Task directions -
Look below for the line containing "1. AndoridBrowserLocalTest"; from there through the line containing "Zircuit transaction digest", both lines included, please set down each line exactly and nothing else.

Materials provided -
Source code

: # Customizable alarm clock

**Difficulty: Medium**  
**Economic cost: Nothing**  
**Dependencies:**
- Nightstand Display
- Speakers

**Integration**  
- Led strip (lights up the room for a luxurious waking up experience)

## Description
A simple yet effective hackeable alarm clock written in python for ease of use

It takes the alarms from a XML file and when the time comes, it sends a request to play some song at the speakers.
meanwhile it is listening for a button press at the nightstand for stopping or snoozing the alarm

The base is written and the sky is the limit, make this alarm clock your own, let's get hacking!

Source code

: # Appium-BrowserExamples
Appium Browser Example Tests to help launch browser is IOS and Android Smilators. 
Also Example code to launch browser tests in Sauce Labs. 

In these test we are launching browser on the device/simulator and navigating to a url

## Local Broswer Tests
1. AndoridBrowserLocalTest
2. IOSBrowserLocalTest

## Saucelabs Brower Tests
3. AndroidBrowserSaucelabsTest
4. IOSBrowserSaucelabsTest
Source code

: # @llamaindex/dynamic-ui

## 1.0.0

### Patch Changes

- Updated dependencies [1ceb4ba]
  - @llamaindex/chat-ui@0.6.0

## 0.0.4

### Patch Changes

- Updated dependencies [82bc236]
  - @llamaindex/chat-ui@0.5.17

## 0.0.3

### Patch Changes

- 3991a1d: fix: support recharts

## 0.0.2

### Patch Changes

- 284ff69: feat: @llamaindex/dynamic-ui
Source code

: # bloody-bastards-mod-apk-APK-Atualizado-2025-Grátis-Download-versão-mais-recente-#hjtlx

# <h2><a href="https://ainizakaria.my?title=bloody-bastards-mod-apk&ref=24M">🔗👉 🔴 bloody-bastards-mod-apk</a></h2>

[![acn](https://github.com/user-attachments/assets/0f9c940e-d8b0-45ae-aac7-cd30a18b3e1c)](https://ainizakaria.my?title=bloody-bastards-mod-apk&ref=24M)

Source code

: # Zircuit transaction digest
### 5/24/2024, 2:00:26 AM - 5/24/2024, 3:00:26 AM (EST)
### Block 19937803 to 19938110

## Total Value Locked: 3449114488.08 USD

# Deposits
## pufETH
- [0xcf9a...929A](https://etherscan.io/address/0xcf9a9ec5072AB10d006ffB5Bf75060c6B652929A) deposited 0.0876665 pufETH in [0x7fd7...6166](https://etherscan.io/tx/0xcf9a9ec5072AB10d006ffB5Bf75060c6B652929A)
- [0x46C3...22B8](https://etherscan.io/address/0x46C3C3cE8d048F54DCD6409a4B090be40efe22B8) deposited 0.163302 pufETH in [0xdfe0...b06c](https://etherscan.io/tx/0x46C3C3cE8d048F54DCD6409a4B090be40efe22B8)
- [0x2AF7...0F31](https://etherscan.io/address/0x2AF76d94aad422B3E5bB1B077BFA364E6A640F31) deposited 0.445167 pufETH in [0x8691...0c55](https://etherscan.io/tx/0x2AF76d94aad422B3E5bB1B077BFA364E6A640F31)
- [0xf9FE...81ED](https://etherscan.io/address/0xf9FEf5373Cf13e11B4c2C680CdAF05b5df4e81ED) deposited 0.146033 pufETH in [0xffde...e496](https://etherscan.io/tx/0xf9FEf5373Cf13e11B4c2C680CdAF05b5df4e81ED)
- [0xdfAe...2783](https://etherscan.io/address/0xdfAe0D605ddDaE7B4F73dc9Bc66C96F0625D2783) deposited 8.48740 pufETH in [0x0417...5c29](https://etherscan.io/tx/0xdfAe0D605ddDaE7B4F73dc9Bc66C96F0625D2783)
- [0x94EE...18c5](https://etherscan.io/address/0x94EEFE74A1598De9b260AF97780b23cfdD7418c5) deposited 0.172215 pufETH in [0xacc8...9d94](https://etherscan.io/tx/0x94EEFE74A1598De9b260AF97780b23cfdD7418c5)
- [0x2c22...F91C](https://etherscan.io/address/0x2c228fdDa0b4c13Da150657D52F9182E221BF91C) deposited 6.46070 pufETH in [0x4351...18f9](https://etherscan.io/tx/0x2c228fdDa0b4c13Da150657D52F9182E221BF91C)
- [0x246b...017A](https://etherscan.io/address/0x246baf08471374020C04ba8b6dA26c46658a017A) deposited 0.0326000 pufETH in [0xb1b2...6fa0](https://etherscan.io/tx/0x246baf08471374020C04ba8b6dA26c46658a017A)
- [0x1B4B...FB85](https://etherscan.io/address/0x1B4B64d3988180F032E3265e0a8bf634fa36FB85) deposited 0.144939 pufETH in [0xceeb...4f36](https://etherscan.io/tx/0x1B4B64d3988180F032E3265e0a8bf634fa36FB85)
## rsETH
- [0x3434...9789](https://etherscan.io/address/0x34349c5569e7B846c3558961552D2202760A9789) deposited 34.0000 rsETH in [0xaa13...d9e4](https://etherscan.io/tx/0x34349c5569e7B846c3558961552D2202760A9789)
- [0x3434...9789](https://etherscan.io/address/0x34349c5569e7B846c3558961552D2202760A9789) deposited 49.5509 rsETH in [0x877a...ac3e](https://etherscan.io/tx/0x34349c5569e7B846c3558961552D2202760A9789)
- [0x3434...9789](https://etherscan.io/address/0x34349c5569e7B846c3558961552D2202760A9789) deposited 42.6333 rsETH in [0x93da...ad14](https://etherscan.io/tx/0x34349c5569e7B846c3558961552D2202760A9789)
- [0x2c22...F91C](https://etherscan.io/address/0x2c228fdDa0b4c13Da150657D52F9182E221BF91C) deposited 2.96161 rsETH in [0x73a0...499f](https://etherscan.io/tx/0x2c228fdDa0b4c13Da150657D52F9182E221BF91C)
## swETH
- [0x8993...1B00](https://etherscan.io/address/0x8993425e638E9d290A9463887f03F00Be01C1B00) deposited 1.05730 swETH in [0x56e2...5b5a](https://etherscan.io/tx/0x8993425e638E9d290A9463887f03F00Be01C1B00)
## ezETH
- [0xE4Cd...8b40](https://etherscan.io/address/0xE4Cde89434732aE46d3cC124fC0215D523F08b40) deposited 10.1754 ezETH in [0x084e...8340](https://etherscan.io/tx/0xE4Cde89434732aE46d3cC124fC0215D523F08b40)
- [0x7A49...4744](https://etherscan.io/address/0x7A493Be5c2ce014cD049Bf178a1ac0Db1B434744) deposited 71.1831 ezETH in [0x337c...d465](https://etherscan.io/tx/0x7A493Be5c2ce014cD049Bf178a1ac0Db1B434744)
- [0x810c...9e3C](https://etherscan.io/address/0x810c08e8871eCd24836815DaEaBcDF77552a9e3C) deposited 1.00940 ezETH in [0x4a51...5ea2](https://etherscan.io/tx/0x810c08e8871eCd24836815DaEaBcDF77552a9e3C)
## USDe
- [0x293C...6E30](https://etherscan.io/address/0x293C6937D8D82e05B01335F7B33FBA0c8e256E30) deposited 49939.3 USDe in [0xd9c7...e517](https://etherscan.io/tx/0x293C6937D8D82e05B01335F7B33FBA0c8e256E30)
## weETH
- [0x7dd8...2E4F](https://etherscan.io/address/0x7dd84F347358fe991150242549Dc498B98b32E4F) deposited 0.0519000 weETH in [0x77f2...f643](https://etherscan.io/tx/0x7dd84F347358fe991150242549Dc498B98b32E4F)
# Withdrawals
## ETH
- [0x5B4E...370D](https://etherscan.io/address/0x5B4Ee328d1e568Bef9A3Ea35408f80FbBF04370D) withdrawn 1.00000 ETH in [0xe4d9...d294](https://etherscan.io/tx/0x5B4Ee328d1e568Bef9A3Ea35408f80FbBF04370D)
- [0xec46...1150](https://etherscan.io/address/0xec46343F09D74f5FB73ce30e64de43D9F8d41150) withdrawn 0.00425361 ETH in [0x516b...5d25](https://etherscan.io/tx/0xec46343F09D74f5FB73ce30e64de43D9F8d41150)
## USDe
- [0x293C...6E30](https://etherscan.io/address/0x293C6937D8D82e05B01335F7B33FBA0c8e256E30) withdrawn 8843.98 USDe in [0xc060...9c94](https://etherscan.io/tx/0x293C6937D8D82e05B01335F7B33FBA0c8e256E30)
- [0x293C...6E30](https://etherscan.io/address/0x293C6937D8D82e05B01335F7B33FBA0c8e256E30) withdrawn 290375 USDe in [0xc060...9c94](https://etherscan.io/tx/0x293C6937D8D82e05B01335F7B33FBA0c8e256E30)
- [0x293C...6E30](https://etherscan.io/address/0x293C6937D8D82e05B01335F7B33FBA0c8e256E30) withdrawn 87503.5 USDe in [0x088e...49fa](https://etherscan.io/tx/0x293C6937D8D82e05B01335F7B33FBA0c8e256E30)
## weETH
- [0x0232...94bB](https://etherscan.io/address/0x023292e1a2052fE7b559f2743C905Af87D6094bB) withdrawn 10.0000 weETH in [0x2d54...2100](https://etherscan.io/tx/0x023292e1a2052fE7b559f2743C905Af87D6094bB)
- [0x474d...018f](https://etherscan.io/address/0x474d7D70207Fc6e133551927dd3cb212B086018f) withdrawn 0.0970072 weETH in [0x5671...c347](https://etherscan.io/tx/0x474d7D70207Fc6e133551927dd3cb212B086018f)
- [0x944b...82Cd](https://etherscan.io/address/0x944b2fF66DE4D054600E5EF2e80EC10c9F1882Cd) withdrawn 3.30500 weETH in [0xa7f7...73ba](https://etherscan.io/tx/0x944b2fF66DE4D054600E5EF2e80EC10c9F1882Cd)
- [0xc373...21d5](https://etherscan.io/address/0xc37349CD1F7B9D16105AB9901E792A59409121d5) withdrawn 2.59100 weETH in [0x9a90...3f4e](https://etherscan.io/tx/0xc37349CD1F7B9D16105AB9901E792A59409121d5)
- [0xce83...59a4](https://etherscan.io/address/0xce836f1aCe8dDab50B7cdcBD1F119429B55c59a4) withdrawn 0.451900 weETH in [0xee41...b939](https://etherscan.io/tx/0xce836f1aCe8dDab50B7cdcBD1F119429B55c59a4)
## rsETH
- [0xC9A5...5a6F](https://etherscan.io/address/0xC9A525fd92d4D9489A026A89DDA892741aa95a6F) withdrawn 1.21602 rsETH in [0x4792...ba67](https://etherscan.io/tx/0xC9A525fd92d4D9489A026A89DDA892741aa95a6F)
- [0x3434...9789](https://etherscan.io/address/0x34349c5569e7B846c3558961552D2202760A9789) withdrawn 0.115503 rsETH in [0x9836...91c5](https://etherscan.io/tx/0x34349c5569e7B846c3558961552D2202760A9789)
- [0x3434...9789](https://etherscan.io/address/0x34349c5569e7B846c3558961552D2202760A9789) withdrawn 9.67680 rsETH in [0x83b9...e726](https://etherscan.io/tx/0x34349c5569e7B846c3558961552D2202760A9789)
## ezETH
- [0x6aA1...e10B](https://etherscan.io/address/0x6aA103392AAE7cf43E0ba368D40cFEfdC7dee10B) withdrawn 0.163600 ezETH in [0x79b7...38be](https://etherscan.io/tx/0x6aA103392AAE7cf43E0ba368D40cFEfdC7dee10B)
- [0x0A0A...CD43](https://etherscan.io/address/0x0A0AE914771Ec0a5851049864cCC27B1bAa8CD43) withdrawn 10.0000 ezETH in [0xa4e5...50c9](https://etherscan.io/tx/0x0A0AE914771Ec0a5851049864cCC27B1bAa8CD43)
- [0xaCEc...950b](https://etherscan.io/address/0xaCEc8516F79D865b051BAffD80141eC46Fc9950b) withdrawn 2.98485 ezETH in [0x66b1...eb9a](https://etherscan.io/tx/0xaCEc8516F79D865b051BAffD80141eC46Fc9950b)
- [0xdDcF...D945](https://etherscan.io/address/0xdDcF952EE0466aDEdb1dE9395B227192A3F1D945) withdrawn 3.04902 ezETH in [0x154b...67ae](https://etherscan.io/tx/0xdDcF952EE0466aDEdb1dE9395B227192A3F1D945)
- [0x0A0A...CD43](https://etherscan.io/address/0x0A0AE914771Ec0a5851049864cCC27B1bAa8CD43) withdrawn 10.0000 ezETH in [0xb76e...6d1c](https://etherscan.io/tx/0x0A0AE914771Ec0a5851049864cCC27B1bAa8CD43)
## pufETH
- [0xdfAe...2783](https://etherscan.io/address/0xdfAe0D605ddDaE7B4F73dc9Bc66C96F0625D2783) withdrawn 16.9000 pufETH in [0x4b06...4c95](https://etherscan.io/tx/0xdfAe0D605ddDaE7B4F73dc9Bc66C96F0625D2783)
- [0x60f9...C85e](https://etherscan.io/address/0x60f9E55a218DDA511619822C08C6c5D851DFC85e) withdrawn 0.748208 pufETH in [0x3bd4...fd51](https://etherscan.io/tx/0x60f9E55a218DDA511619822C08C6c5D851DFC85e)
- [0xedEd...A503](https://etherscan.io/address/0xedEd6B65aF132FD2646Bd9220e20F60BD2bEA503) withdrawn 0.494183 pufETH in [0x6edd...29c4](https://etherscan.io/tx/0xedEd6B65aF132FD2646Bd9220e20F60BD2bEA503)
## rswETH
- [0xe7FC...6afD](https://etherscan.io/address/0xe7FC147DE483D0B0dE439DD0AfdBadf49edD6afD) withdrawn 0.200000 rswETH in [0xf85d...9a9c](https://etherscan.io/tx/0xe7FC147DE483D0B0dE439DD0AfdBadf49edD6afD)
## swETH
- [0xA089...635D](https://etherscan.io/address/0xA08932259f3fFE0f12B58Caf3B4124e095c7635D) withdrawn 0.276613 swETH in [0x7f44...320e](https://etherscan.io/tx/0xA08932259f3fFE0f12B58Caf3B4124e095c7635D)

Exercise result -
1. AndoridBrowserLocalTest
2. IOSBrowserLocalTest

## Saucelabs Brower Tests
3. AndroidBrowserSaucelabsTest
4. IOSBrowserSaucelabsTest
Source code

: # @llamaindex/dynamic-ui

## 1.0.0

### Patch Changes

- Updated dependencies [1ceb4ba]
  - @llamaindex/chat-ui@0.6.0

## 0.0.4

### Patch Changes

- Updated dependencies [82bc236]
  - @llamaindex/chat-ui@0.5.17

## 0.0.3

### Patch Changes

- 3991a1d: fix: support recharts

## 0.0.2

### Patch Changes

- 284ff69: feat: @llamaindex/dynamic-ui
Source code

: # bloody-bastards-mod-apk-APK-Atualizado-2025-Grátis-Download-versão-mais-recente-#hjtlx

# <h2><a href="https://ainizakaria.my?title=bloody-bastards-mod-apk&ref=24M">🔗👉 🔴 bloody-bastards-mod-apk</a></h2>

[![acn](https://github.com/user-attachments/assets/0f9c940e-d8b0-45ae-aac7-cd30a18b3e1c)](https://ainizakaria.my?title=bloody-bastards-mod-apk&ref=24M)

Source code

: # Zircuit transaction digest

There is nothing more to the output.